Calpino offers his perspective on exactly how you earn the return call in the audio and panel highlights below. Calpino’s fellow panelists included Rachel Antalek, Vice President of Concept Innovation at Starbucks and Jeff Semenchuk, Chief Innovation Officer at Hyatt. The moderator was author and investor Whitney Johnson

  • Semenchuk says he has dotted line reporting relationships to both Hyatt’s CEO and its Chief Marketing Officer. When Semenchuk arrived in 2011, “Our CEO said, ‘Jeff, you’re going to need a sherpa who helps you navigate through this organization — and he was absolutely right.” Chief Marketing Officer John Wallis became that sherpa for Semenchuk; he has been at Hyatt for 35 years.
  • Antalek says her innovation team is 100 percent focused on disruptive innovation — and tries to avoid anything that smacks of incremental improvement to existing products and store formats. “If you’re accountable for disruptive innovation, the minute you [get pulled into] the small stuff, you’re sunk. We have a threshold. If [an idea is] under that threshold, we’re going to give that information to the business unit and let them choose whether or not its something they want to prioritize. The things we need to do are so intensive. Breakthrough [innovation] requires a lot of time — often longer time than a retailer like Starbucks is willing to be patient with.
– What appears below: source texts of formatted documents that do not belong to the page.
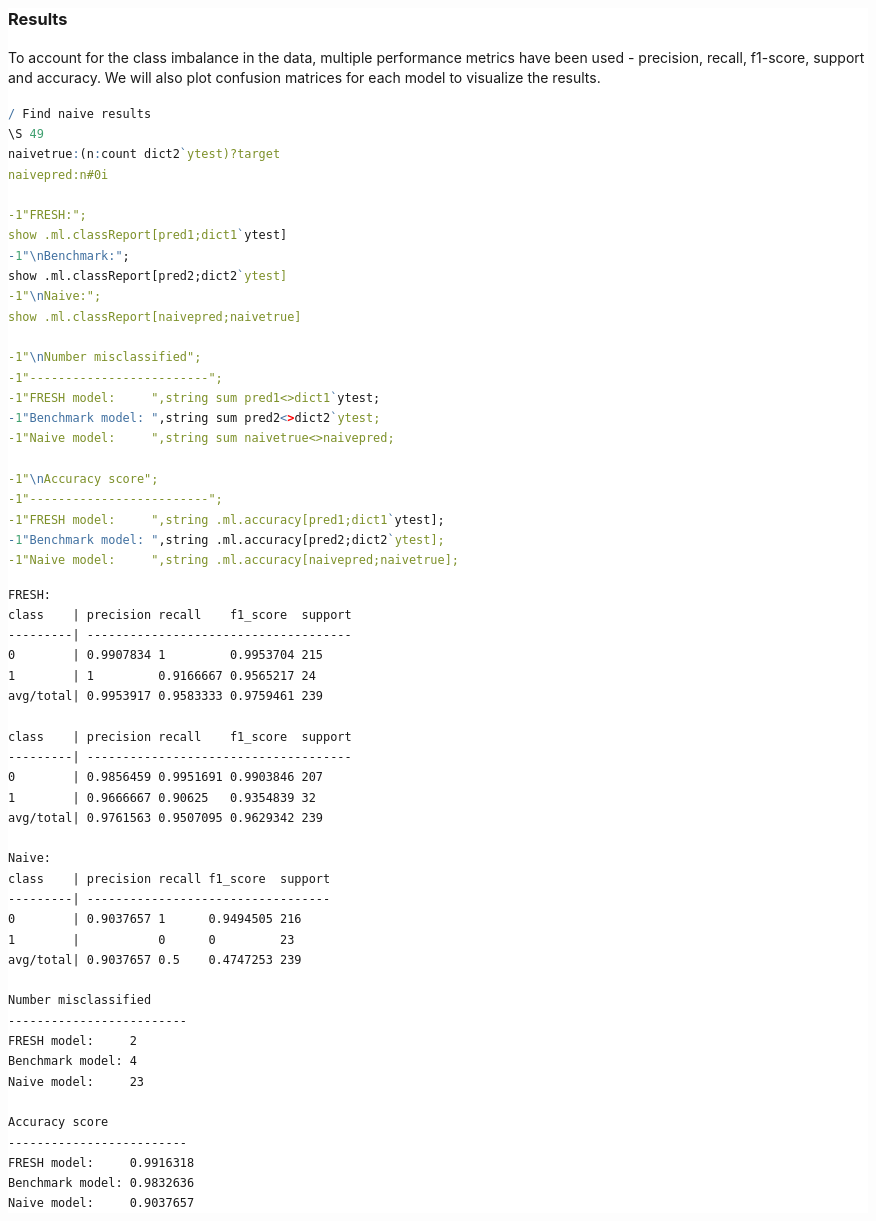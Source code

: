 ### Results
To account for the class imbalance in the data, multiple performance metrics have been used - precision, recall, f1-score, support and accuracy. We will also plot confusion matrices for each model to visualize the results.

```q
/ Find naive results
\S 49
naivetrue:(n:count dict2`ytest)?target
naivepred:n#0i

-1"FRESH:";
show .ml.classReport[pred1;dict1`ytest]
-1"\nBenchmark:";
show .ml.classReport[pred2;dict2`ytest]
-1"\nNaive:";
show .ml.classReport[naivepred;naivetrue]

-1"\nNumber misclassified";
-1"-------------------------";
-1"FRESH model:     ",string sum pred1<>dict1`ytest;
-1"Benchmark model: ",string sum pred2<>dict2`ytest;
-1"Naive model:     ",string sum naivetrue<>naivepred;

-1"\nAccuracy score";
-1"-------------------------";
-1"FRESH model:     ",string .ml.accuracy[pred1;dict1`ytest];
-1"Benchmark model: ",string .ml.accuracy[pred2;dict2`ytest];
-1"Naive model:     ",string .ml.accuracy[naivepred;naivetrue];
```
```
FRESH:
class    | precision recall    f1_score  support
---------| -------------------------------------
0        | 0.9907834 1         0.9953704 215
1        | 1         0.9166667 0.9565217 24
avg/total| 0.9953917 0.9583333 0.9759461 239

class    | precision recall    f1_score  support
---------| -------------------------------------
0        | 0.9856459 0.9951691 0.9903846 207
1        | 0.9666667 0.90625   0.9354839 32
avg/total| 0.9761563 0.9507095 0.9629342 239

Naive:
class    | precision recall f1_score  support
---------| ----------------------------------
0        | 0.9037657 1      0.9494505 216
1        |           0      0         23
avg/total| 0.9037657 0.5    0.4747253 239

Number misclassified
-------------------------
FRESH model:     2
Benchmark model: 4
Naive model:     23

Accuracy score
-------------------------
FRESH model:     0.9916318
Benchmark model: 0.9832636
Naive model:     0.9037657
```
```q
```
We have to make sure that our limited, scrappy, small resources stay focused on what we’re charged to do.”
  • Calpino talked about working at S.C. Johnson & Son when the consulting firm Booz Allen came in and honed in on five brands that the company “should let ride off into the sunset,” including Glade. “It was a $40 million aerosol brand, and people were using it 90 percent of the time to cover up foul odors. [The advice was that it was a] narrow brand, [and we should] let it go. I was new and junior, learning innovation. I watched the leadership team at S.C. Johnson look at Glade through a different lens. By the time I left in 2002, the brand had grown to over a billion dollars. They thought of it completely differently. They said, it’s going to be a home fragrancing brand, not just covering up odors. They came up with this new innovation, Glade Plugins. That redefined the category and the brand. It changed everything. After Plugins, it created a culture that led to candles and scented oils. Don’t ever think a brand can only do this one thing that it does today. Sometimes, you’re the one who limits it the most with your own barriers.”
  • Calpino had some very concrete advice about how to create a positive working relationship with business units: “I spent much of my career in business units. When the central innovation person would call me, I usually didn’t call them back. And I’ve been that person for the last four years at Kraft, and I get upset if they don’t call me back. You have to earn it. It’s your knowledge, your experience, your reputation, relationships. All the soft stuff matters. And you’ve got to have sponsorship from above, so that people take you seriously. There has to be some element to your role that has some teeth to it. So not only do they respect you and know you and feel like you might help them, but also your role matters. At Kraft, our CEO, Tony Vernon, set up quarterly innovation reviews with all the business units, which I run. Those meetings help create our innovation culture and process at the company. But the message is, ‘Hey, Tony’s got Barry’s back.'”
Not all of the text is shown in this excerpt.